Born as Elisabeth Karoline Auguste Wagner on 24 January 1881 in Reval, in what is now Tallinn, Estonia, Elsa Wagner pursued training with Maria Spettini in Saint Petersburg, Russia prior to making her acting debut in Berlin, Germany in 1901. In addition to her performances on tour with multiple theater productions, including Faust and Peer Gynt, she went on to secure roles in more than 140 feature films, including Robert Wiene's Das Cabinet Des Dr. Caligari (The Cabinet of Dr. Caligari) and Karl Heinz Martin's Von Morgens bis Mitternachts (From Morn to Midnight) in 1920, F. W. Murnau's 1922 Das Brennende Acker (The Burning Earth), Gerhard Lamprecht's Die Buddenbrooks and Wiene's I.N.R.I. in 1923, and E. R. Dupont's 1929 Atlantik.

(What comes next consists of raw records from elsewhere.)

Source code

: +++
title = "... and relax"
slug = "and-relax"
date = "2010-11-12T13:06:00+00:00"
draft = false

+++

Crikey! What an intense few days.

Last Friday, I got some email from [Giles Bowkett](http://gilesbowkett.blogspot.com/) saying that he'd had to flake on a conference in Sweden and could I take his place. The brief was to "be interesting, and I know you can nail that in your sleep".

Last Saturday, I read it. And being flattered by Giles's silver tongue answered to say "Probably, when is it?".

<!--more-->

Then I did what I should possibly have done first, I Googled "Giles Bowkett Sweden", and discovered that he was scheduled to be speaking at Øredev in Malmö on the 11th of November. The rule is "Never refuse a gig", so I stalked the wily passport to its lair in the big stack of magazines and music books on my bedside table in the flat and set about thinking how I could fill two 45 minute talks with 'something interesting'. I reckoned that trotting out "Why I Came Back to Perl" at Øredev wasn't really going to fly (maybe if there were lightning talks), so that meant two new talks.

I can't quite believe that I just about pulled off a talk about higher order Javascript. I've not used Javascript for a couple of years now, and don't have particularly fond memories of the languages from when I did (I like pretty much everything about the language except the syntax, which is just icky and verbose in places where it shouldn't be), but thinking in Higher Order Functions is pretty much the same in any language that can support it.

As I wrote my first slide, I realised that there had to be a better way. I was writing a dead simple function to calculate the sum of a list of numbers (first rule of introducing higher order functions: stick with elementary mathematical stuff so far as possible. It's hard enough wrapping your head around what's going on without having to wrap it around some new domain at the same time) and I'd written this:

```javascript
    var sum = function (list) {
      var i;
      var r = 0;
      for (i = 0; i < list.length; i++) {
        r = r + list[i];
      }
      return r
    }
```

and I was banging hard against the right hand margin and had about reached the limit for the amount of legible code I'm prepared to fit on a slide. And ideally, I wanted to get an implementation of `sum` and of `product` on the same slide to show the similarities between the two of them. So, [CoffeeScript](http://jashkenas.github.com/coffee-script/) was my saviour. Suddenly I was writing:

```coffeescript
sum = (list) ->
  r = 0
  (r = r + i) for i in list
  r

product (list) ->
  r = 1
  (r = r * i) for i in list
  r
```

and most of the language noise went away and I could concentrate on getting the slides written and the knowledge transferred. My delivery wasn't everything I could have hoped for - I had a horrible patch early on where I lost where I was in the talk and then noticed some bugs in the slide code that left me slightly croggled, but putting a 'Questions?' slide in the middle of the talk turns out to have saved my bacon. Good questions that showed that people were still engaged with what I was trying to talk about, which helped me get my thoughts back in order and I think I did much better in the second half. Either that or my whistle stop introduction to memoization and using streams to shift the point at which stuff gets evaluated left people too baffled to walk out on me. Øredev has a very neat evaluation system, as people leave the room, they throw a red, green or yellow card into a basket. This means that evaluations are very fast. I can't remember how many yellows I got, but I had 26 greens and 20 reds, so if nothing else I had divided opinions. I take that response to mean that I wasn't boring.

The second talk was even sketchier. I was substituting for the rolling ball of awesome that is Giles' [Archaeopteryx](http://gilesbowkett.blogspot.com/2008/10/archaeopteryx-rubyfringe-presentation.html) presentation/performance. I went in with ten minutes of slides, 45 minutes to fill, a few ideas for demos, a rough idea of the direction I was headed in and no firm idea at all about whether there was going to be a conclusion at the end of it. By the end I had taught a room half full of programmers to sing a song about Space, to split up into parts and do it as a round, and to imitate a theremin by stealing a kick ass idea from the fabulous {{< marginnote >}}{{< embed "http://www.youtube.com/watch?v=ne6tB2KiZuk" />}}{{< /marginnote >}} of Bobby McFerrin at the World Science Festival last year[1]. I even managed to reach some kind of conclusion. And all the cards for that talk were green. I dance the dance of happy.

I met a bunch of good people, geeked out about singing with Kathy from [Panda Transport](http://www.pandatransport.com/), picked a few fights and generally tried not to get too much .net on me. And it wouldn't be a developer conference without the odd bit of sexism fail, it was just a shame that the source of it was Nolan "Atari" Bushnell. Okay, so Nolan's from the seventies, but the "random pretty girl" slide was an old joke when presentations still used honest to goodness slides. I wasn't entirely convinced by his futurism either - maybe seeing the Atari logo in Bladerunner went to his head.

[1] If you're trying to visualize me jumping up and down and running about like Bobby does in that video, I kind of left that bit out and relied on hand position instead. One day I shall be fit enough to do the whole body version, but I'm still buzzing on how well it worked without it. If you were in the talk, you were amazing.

Wagner died in Berlin on 17 August 1975 and was interred at the Cemetery Dahlem.

==Selected filmography==

- The Wandering Light (1916)
- The Foreign Prince (1918)
- The Rosentopf Case (1918)
- The Victors (1918)
- The Pied Piper of Hamelin (1918)
- Ruth's Two Husbands (1919)
- Anita Jo (1919)
- The Living Dead (1919)
- The Cabinet of Dr. Caligari (1920)
- Satanas (1920)
- The Night of Queen Isabeau (1920)
- The Marquise of Armiani (1920)
- The Golden Crown (1920)
- Monika Vogelsang (1920)
- The Closed Chain (1920)
- Comrades (1921)
- Wandering Souls (1921)
- Barmaid (1922)
- The Treasure of Gesine Jacobsen (1923)
- I.N.R.I. (1923)
- The Found Bride (1925)
- If Only It Weren't Love (1925)
- A Free People (1925)
- One Minute to Twelve (1925)
- People to Each Other (1926)
- Children of No Importance (1926)
- The Master of Nuremberg (1927)
- The Sporck Battalion (1927)
- The Girl with the Five Zeros (1927)
- Lotte (1928)
- The Old Fritz (1928)
- Violantha (1928)
- Luther (1928)
- The Burning Heart (1929)
- Marriage in Trouble (1929)
- Rustle of Spring (1929)
- Atlantik (1929)
- The Trunks of Mr. O.F. (1931)
- The Song of Life (1931)
- Three from the Unemployment Office (1932)
- The Eleven Schill Officers (1932)
- What Men Know (1933)
- Music in the Blood (1934)
- Hundred Days (1935)
- The Girl Irene (1936)
- Moscow-Shanghai (1936)
- The Divine Jetta (1937)
- Daphne and the Diplomat (1937)
- Ball at the Metropol (1937)
- Capers (1937)
- Unternehmen Michael (1937)
- Dangerous Game (1937)
- Anna Favetti (1938)
- You and I (1938)
- Freight from Baltimore (1938)
- Dance on the Volcano (1938)
- Target in the Clouds (1939)
- Her First Experience (1939)
- The Leghorn Hat (1939)
- Police Report (1939)
- Heimkehr (1941)
- The Waitress Anna (1941)
- A Gust of Wind (1942)
- Front Theatre (1942)
- The Impostor (1944)
- Life Calls (1944)
- A Beautiful Day (1944)
- Tell the Truth (1946)
- And the Heavens Above Us (1947)
- Wozzeck (1947)
- No Place for Love (1947)
- Thank You, I'm Fine (1948)
- Night of the Twelve (1949)
- The Marriage of Figaro (1949)
- Christina (1953)
- Love's Awakening (1953)
- The Stronger Woman (1953)
- Before God and Man (1955)
- La Paloma (1959)
- Crime After School (1959)
- The Haunted Castle (1960)
- Sweetheart of the Gods (1960)
- Emil and the Detectives (1964)
- Our Willi Is the Best (1971)
- The Pedestrian (1973)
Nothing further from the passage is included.